La controverse du dépistage du cancer de la prostate

Selon le Groupe de travail des services préventifs aux USA, l’APS ou le dépistage régulier de l’antigène prostatique réduit le risque de surdiagnostic. Par conséquent, il limite le danger d’un excès de traitement. Toutes fois, la réduction des risques intermédiaires ou élevés du cancer de la prostate suscite l’inquiétude des urologues en raison d’éventuels retards de diagnostics chez les hommes atteints de la pathologie et qui peuvent entre temps bénéficier d’un traitement.

Il est à rappeler que le cancer de la prostate demeure la deuxième cause de décès chez les hommes. En outre, un rabais du nombre des décès par cette tumeur a été enregistré depuis l’avènement de l’APS en 1980. Cependant, la radiothérapie et la chirurgie ont un impact négatif sur la qualité de vie des patients.

L’apport de l’examen de dépistage exige la prise en compte de l’association des complications engendrées par les traitements de la pathologie avec les avantages douteux du PSA. Par conséquent, il est à conclure que les potentiels effets indésirables du dépistage régulier l’emportent sur les avantages.

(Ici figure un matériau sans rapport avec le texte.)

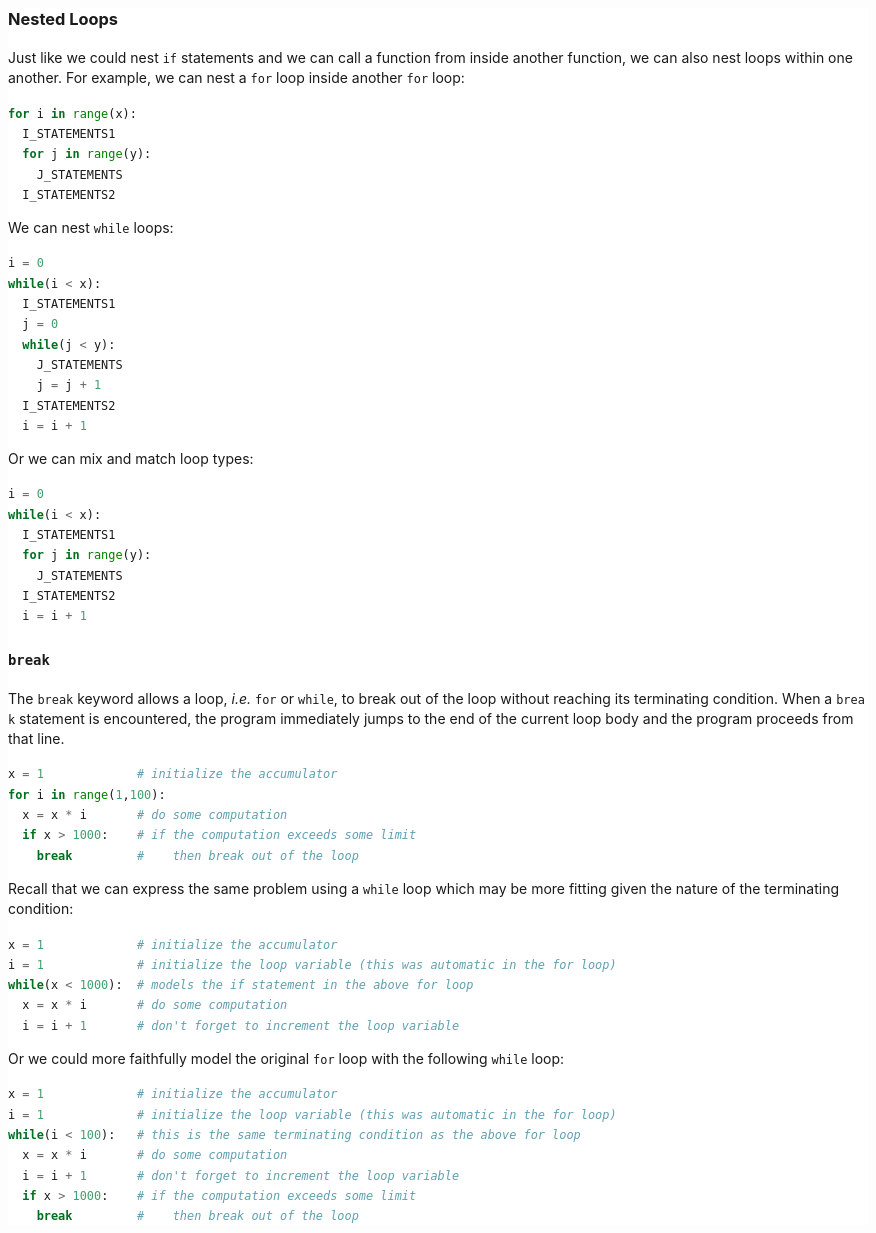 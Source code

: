 ### Nested Loops
Just like we could nest ```if``` statements and we can call a function from inside another function, we can also nest loops within one another.  For example, we can nest a ```for``` loop inside another ```for``` loop:

```python
for i in range(x):
  I_STATEMENTS1
  for j in range(y):
    J_STATEMENTS
  I_STATEMENTS2
```
We can nest ```while``` loops:
```python
i = 0
while(i < x):
  I_STATEMENTS1
  j = 0
  while(j < y):
    J_STATEMENTS
    j = j + 1
  I_STATEMENTS2
  i = i + 1
```
Or we can mix and match loop types:
```python
i = 0
while(i < x):
  I_STATEMENTS1
  for j in range(y):
    J_STATEMENTS
  I_STATEMENTS2
  i = i + 1
```


### ```break```
The ```break``` keyword allows a loop, _i.e._ ```for``` or ```while```, to break out of the loop without reaching its terminating condition.  When a ```break``` statement is encountered, the program immediately jumps to the end of the current loop body and the program proceeds from that line.

```python
x = 1             # initialize the accumulator
for i in range(1,100):
  x = x * i       # do some computation
  if x > 1000:    # if the computation exceeds some limit
    break         #    then break out of the loop
```
Recall that we can express the same problem using a ```while``` loop which may be more fitting given the nature of the terminating condition:
```python
x = 1             # initialize the accumulator
i = 1             # initialize the loop variable (this was automatic in the for loop)
while(x < 1000):  # models the if statement in the above for loop
  x = x * i       # do some computation
  i = i + 1       # don't forget to increment the loop variable
```
Or we could more faithfully model the original ```for``` loop with the following ```while``` loop:
```python
x = 1             # initialize the accumulator
i = 1             # initialize the loop variable (this was automatic in the for loop)
while(i < 100):   # this is the same terminating condition as the above for loop
  x = x * i       # do some computation
  i = i + 1       # don't forget to increment the loop variable
  if x > 1000:    # if the computation exceeds some limit
    break         #    then break out of the loop
```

Par ailleurs, la diminution de l’utilisation des tests de dépistage dans les institutions de santé incite les urologues à se concentrer sur l’incidence totale des cancers de la prostate. Ils ne peuvent pas confirmer s’il y a eu une baisse du nombre d’incidents depuis la publication des directives du Groupe de travail des services préventifs.

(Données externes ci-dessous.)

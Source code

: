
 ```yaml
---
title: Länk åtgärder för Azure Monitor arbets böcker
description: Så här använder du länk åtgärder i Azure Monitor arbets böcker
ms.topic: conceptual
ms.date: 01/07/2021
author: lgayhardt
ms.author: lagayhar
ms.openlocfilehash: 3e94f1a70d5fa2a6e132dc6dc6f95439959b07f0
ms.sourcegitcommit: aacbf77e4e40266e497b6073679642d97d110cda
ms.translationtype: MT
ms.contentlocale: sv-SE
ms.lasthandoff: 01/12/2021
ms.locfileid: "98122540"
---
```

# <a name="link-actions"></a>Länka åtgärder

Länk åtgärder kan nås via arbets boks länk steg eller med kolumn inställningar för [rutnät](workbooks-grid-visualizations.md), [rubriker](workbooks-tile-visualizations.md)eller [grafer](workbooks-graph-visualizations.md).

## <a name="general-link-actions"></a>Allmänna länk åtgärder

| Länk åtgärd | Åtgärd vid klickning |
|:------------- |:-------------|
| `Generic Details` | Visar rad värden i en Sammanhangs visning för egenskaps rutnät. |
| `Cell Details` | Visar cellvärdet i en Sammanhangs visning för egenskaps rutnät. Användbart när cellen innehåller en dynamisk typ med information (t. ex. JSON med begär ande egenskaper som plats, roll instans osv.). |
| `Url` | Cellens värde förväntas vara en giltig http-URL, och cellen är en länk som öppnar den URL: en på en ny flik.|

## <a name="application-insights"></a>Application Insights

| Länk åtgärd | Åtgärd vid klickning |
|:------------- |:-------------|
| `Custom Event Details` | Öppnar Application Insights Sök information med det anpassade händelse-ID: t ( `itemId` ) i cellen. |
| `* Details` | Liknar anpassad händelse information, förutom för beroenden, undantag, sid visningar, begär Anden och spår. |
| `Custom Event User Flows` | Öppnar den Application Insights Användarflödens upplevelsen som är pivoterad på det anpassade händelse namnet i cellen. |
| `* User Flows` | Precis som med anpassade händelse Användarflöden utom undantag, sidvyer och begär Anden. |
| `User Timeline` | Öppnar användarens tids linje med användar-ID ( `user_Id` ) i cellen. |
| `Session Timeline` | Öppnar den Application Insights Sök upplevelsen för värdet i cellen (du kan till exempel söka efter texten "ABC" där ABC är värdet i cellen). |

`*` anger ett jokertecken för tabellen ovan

Les chercheurs ont évalué l’effet des recommandations de l’USPSTF sur le nombre et la répartition des nouveaux diagnostics des cancers de la prostate aux États-Unis. Ils ont repéré le développement de nouvelles tumeurs entre 2010 et 2012.

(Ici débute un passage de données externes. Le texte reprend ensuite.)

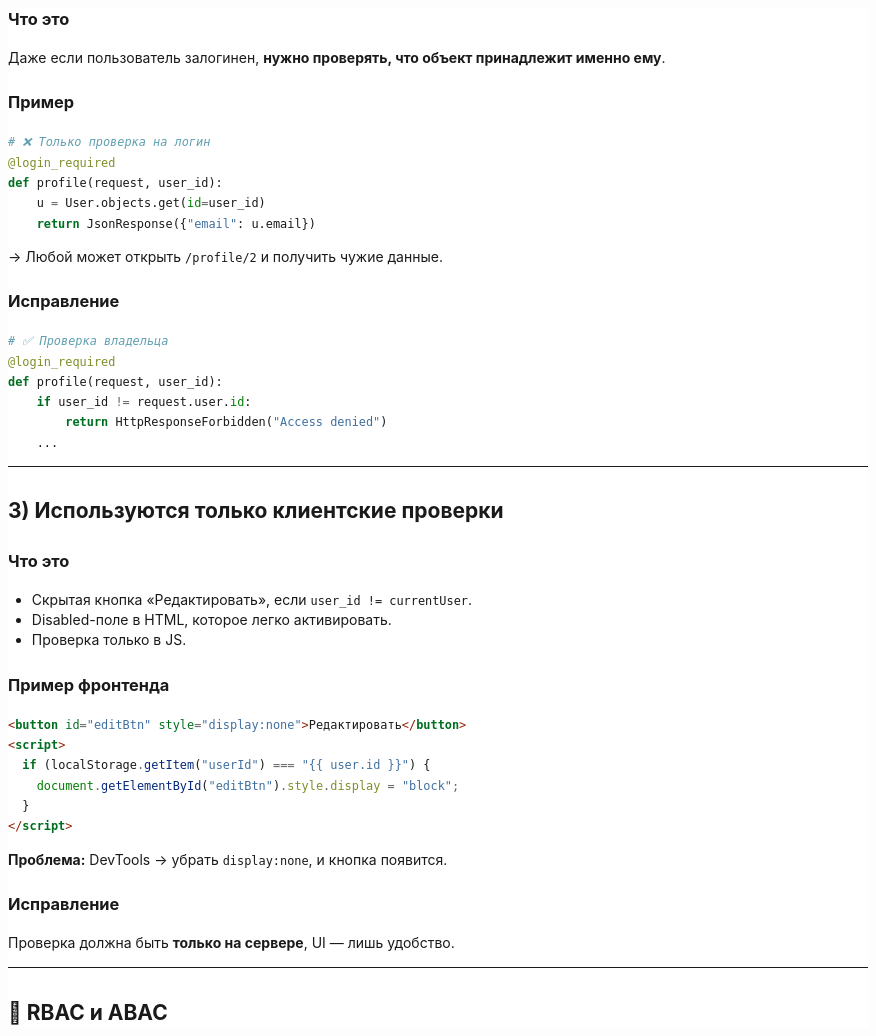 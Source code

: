 ### Что это  
Даже если пользователь залогинен, **нужно проверять, что объект принадлежит именно ему**.  

### Пример  
```python
# ❌ Только проверка на логин
@login_required
def profile(request, user_id):
    u = User.objects.get(id=user_id)
    return JsonResponse({"email": u.email})
```

→ Любой может открыть `/profile/2` и получить чужие данные.  

### Исправление  
```python
# ✅ Проверка владельца
@login_required
def profile(request, user_id):
    if user_id != request.user.id:
        return HttpResponseForbidden("Access denied")
    ...
```

---

## 3) Используются только клиентские проверки

### Что это  
- Скрытая кнопка «Редактировать», если `user_id != currentUser`.  
- Disabled-поле в HTML, которое легко активировать.  
- Проверка только в JS.  

### Пример фронтенда
```html
<button id="editBtn" style="display:none">Редактировать</button>
<script>
  if (localStorage.getItem("userId") === "{{ user.id }}") {
    document.getElementById("editBtn").style.display = "block";
  }
</script>
```

**Проблема:** DevTools → убрать `display:none`, и кнопка появится.  

### Исправление  
Проверка должна быть **только на сервере**, UI — лишь удобство.  

---

## 🔑 RBAC и ABAC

Cette étude a permis d’une part de quantifier les avantages potentiels et les torts causés par le surdiagnostic ainsi que les risques de maladies chez les hommes âgés, d’autre part, déterminer les risques majeurs d’un diagnostic décalé.

Les fluctuations de cette pathologie

Tous les types de cancers de la prostate ont diminué de façon significative, mais les nouveaux diagnostics de maladie non localisée n’ont pas changé. Les diminutions étaient semblables dans tous les sous-groupes d’âge, de comorbidité, de race, etc.

L’étude a montré qu’après 12 mois de la publication des instructions de l’USPSTF les diagnostics de nouveaux cancers à faible risques avaient diminué de 37,9% et continuaient à diminuer plus rapidement que les autres strates de risques.

L’étude a également identifié une baisse de 28,1% dans les diagnostics de maladies de cancer de la prostate à risques intermédiaires. Tandis que les cancers de prostate à risques élevés ont eu une chute de 23%.

La recherche devrait se concentrer sur les paradigmes de dépistage du cancer de la prostate qui à la fois limite les méfaits et amplifie les potentiels avantages du dépistage ainsi que la comptabilité pour les facteurs de risque et les préférences individuelles du patient.